++++ PROVIDED MATERIAL ++++
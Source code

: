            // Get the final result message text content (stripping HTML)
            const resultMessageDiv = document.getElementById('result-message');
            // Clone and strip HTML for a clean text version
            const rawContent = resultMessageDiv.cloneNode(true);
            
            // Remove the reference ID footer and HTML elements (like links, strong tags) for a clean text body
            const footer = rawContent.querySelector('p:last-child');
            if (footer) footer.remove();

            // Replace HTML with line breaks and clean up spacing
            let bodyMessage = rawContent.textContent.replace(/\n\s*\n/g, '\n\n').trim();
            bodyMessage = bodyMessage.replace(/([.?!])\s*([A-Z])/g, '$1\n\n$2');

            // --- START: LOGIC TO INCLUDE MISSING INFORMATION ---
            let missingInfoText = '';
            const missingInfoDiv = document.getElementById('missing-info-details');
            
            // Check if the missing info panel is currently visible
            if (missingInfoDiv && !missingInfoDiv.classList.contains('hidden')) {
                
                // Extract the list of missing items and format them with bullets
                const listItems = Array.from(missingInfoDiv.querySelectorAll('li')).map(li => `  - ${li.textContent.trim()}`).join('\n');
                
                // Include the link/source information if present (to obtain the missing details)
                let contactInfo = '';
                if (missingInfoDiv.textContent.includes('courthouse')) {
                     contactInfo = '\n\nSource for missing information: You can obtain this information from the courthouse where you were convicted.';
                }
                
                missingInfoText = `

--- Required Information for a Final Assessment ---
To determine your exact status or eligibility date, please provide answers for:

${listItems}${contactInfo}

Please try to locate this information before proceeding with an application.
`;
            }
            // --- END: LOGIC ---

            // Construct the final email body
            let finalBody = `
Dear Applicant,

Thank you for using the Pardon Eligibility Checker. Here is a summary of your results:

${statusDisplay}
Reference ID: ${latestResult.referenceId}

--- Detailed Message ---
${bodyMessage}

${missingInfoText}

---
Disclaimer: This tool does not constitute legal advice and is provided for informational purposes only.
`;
++++
++++ PROVIDED MATERIAL ++++
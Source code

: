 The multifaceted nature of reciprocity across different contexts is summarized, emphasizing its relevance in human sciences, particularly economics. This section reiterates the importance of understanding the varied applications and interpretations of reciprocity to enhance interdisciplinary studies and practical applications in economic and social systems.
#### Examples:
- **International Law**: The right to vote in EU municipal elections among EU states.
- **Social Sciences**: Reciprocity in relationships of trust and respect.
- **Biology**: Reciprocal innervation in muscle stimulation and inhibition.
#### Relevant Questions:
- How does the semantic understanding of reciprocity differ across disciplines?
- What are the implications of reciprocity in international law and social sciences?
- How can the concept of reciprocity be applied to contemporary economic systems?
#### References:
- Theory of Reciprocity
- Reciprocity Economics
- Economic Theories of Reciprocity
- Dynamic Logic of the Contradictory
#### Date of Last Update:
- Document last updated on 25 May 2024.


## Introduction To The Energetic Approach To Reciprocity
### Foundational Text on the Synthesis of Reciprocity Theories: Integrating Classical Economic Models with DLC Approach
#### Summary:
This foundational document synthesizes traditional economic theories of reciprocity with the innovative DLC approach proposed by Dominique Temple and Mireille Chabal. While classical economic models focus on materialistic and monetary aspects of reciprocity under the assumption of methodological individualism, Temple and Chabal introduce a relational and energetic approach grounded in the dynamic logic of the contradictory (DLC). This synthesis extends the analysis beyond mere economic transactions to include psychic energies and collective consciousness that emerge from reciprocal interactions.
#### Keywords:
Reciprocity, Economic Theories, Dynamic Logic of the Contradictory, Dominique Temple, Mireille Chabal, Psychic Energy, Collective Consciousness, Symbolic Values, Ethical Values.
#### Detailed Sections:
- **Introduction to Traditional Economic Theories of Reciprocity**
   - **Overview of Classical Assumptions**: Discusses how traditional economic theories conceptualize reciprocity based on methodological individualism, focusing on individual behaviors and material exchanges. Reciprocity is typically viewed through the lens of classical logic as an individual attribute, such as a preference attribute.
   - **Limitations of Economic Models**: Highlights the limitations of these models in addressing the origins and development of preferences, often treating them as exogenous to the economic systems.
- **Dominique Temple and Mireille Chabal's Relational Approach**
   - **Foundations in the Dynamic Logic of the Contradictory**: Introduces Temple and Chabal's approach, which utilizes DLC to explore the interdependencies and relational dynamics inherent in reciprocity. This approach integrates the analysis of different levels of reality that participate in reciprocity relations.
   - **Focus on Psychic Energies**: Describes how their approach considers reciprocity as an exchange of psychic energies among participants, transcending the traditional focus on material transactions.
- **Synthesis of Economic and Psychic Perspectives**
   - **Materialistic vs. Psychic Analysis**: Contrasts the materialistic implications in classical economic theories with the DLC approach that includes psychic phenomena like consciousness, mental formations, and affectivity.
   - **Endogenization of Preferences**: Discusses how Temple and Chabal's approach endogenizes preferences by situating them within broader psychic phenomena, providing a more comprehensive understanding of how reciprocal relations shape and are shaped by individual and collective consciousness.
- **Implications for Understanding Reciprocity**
++++
*TASK REQUIREMENTS:* Please transcribe only the lines in the records above running from the line that has "if (footer) footer.remove();" through the line that has "them with bullets", both included, exactly as they appear.

*RESPONSE TO THE EXERCISE:*
            if (footer) footer.remove();

            // Replace HTML with line breaks and clean up spacing
            let bodyMessage = rawContent.textContent.replace(/\n\s*\n/g, '\n\n').trim();
            bodyMessage = bodyMessage.replace(/([.?!])\s*([A-Z])/g, '$1\n\n$2');

            // --- START: LOGIC TO INCLUDE MISSING INFORMATION ---
            let missingInfoText = '';
            const missingInfoDiv = document.getElementById('missing-info-details');
            
            // Check if the missing info panel is currently visible
            if (missingInfoDiv && !missingInfoDiv.classList.contains('hidden')) {
                
                // Extract the list of missing items and format them with bullets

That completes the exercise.